Hi,
I suspect that the lrvar function (long-run variance estimation) is
slightly wrong in the panel case. Consider the following example:
<hansl>
function matrix lrvarFE(series x, int b "bandwidth")
N = max($unit)
out = 0
loop i = 1..N
smpl i i --unit
errorif(abs(mean(x)) > 1e-10, "whoops, found non-zero within mean")
out += lrvar(x, b)
endloop
return out / N
end function
# -- test case
open grunfeld
# do an explicit FE demeaning first, for easier comparison
panel kstock const
series kres = $uhat
eval lrvarFE(kres, 5) # 2.0608e+005
# comparison
eval lrvar(kres, 5) # 177215.62
# the following wrong on purpose:
eval lrvar({kres}, 5) # same result as the previous line
</hansl>
Explanation: The last calculation (which is wrong) converts the kres
series directly into a matrix. Given gretl's panel storage format of
stacked time-series, this means that the values for all units are simply
stacked in the resulting single column.

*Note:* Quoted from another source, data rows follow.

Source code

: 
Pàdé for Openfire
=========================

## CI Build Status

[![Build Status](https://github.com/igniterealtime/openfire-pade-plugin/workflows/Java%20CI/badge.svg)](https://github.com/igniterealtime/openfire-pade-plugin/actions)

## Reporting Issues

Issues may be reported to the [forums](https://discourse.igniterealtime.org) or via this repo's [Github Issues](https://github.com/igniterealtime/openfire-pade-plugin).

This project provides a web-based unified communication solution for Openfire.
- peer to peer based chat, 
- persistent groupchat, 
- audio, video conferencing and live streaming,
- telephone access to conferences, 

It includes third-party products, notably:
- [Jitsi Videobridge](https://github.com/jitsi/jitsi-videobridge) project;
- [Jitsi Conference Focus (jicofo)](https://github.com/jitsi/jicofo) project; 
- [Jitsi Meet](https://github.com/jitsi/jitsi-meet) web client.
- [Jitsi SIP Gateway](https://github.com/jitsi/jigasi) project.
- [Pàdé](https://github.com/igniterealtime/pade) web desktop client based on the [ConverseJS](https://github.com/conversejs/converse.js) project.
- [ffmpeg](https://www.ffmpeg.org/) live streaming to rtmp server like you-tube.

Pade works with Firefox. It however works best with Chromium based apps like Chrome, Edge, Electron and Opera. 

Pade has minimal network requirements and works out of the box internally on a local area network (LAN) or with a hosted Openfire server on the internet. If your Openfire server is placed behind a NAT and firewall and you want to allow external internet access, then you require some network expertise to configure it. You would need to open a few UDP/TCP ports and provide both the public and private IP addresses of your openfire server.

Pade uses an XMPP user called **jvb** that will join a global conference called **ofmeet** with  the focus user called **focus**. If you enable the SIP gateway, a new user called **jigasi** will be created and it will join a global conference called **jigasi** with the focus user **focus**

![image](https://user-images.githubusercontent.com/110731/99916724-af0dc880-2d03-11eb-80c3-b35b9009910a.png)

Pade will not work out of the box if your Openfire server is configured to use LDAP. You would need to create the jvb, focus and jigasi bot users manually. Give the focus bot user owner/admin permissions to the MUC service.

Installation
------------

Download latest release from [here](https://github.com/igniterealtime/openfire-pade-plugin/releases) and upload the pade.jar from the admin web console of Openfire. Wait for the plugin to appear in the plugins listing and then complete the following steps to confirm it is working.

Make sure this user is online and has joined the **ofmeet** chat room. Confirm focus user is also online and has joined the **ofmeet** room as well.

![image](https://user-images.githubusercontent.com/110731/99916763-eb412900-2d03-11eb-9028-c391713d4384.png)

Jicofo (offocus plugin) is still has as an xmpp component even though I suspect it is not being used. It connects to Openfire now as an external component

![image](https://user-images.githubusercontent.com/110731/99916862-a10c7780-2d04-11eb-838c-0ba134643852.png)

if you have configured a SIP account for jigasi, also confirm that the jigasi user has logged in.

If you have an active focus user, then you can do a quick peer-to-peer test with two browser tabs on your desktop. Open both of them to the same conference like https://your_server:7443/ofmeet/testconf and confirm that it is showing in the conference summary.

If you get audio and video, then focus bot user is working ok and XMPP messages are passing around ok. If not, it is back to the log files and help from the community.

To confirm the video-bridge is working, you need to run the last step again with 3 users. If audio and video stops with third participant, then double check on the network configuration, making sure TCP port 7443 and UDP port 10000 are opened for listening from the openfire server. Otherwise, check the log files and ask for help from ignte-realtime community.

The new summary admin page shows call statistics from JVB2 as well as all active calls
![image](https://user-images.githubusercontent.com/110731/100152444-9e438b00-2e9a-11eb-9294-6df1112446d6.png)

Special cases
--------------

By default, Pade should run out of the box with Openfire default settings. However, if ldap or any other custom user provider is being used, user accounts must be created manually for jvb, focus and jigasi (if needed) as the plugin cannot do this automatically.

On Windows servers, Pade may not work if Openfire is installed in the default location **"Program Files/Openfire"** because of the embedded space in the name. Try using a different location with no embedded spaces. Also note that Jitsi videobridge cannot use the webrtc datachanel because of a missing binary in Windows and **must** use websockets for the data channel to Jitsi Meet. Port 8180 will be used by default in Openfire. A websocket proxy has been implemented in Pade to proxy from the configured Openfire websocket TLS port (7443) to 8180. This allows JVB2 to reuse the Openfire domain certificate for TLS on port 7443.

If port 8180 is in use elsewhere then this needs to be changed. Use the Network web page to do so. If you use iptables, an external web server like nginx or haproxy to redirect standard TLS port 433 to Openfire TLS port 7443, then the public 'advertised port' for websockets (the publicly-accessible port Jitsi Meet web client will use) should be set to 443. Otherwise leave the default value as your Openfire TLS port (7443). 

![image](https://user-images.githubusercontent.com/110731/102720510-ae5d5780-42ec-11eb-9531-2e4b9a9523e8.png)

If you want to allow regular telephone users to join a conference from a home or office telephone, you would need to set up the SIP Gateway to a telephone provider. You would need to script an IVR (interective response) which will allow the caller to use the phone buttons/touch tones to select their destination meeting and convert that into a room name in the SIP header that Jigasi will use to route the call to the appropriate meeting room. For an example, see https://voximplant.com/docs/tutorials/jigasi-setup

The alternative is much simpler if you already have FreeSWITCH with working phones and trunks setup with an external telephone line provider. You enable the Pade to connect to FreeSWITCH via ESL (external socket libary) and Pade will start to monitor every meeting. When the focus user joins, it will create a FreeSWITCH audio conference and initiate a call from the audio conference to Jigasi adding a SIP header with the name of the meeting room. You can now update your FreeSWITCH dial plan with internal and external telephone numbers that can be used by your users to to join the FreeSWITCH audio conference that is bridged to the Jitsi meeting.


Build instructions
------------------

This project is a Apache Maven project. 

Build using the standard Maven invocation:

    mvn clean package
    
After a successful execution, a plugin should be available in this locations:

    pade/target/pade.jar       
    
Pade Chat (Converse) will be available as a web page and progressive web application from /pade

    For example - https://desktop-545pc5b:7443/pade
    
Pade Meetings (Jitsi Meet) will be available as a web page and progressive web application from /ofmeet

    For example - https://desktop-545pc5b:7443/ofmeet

Then the Bartlett kernel of the
lrvar() function partly connects the different panel units, which is
spurious and distorts the result.
Given that gretl's result in the pen-ultimate line is identical to that,
I guess that's what happens.
Instead, the output of my lrvarFE function is what I believe to be the
correct one.
The similar lrcovar() function is not directly affected, because it
takes a matrix instead of (a list of) series as input, and so it's the
caller's responsibility to handle the data correctly. (Although it would
be nice if it accepted a list, but that's a different issue.)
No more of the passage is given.